8 of 9 people found the following review helpful
on 14 May 2012
I never got to see Loose Tubes live, and I've been kicking myself for that oversight for more than twenty years. The release of this live album (and its equally wonderful predecessor, `Dancing on Frith Street') goes some way towards making up for my loss. It captures them in all their exuberance and swagger, but what perhaps strikes me most forcefully is their discipline and sense of form. There's no self-indulgence here, quite an achievement with such a big Big Band; the temptation to sprawl must have been almost irresistible, but resist it they did. Consequently the pieces are almost all fairly short, only one breaking the seven minute mark, and what they lose in extended solo space they gain in tight, focused compositions and arrangements. Loose Tubes was, in addition to all the other things it was, a composers' band, and luckily they had some great composers, chiefly Bates, of course, but others too (in particular Eddie Parker's reputation must be enhanced by this release).
If this makes the album sound dry and formal I'm doing a terrible job of describing it. It's fun! It's got great tunes, foot-tapping rhythms (though they're rarely allowed to settle in for too long before being subverted), humour, tenderness, and an astonishing range of tone colours.
Having claimed brevity as a virtue, I'm now going to contradict myself and say that the only criticism I can make is that the album's rather short, just 48 minutes. Are there no other tunes in the vaults that could have been included? And the size of the band means that some great musicians don't get to solo - we don't hear two of my favourite saxophonists, Iain Ballamy and Mark Lockheart, for example.
Loose Tubes were a great band, and this release confirms that fact. Can we look forward to their three studio albums receiving a proper release on CD?
And they all look so heartbreakingly young (and 80s) in the accompanying photos.
5 of 6 people found the following review helpful
on 17 May 2012
Another splendid trawl of whatever archive exists of Loose Tubes terrific live performances, 'Säd Afrika' is the sequel to 'Dancing on Frith Street', issued in 2010. All the same superlatives apply to this set. Who knows the 3 studio albums could be lined up for reissue, but great as that would be, in a way this is better - Loose Tubes was always stunning live, an unforgettable experience. This puts you there - again!
on 2 July 2012
Reading some of the other reviews on here makes me realise how lucky I was to see Loose Tubes in concert twice, and how lucky I am to still have those first 3 studio albums, although like the other contributors I'd like to re-purchase them on CD. But this CD, together with Dancing on Frith Street, are wonderful additions to the Tubes legacy.

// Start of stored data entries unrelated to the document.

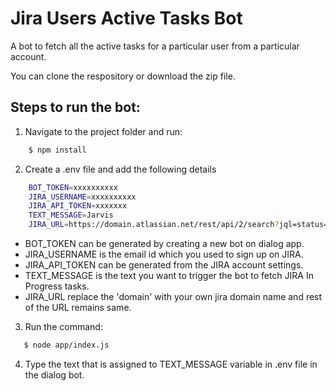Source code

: 
# Jira Users Active Tasks Bot

A bot to fetch all the active tasks for a particular user from a particular account.

You can clone the respository or download the zip file.

## Steps to run the bot:

1. Navigate to the project folder and run:
```sh
    $ npm install
```
2. Create a .env file and add the following details

```sh
    BOT_TOKEN=xxxxxxxxxx
    JIRA_USERNAME=xxxxxxxxxx
    JIRA_API_TOKEN=xxxxxxx
    TEXT_MESSAGE=Jarvis
    JIRA_URL=https://domain.atlassian.net/rest/api/2/search?jql=status=%22In+Progress%22
```

- BOT_TOKEN can be generated by creating a new bot on dialog app.
- JIRA_USERNAME is the email id which you used to sign up on JIRA.
- JIRA_API_TOKEN can be generated from the JIRA account settings.
- TEXT_MESSAGE is the text you want to trigger the bot to fetch JIRA In Progress tasks.
- JIRA_URL  replace the 'domain' with your own jira domain name and rest of the URL remains same.

3. Run the command:
```sh
   $ node app/index.js
```
4. Type the text that is assigned to TEXT_MESSAGE variable in .env file in the dialog bot.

All the hallmarks are here, striking melodies which veer into apparently chaotic improvisations over foot-tapping riffs. And the reverse, where the cacophony resolves itself into beauty. Stellar musicians at the top of their game. Great fun and great music.
on 26 June 2012
I remember hearing these sounds at Ronnie's.
The joy, exhilaration, sheer musicianship, improvisational dynamics,
almost unmatched. Anywhere.
Influences abound, comparisons are inevitable, Bley, Nelson,
Dankworth, Dolphy, but Django Bates and his glorious crew of
inventive and stunning musicians show where it's at.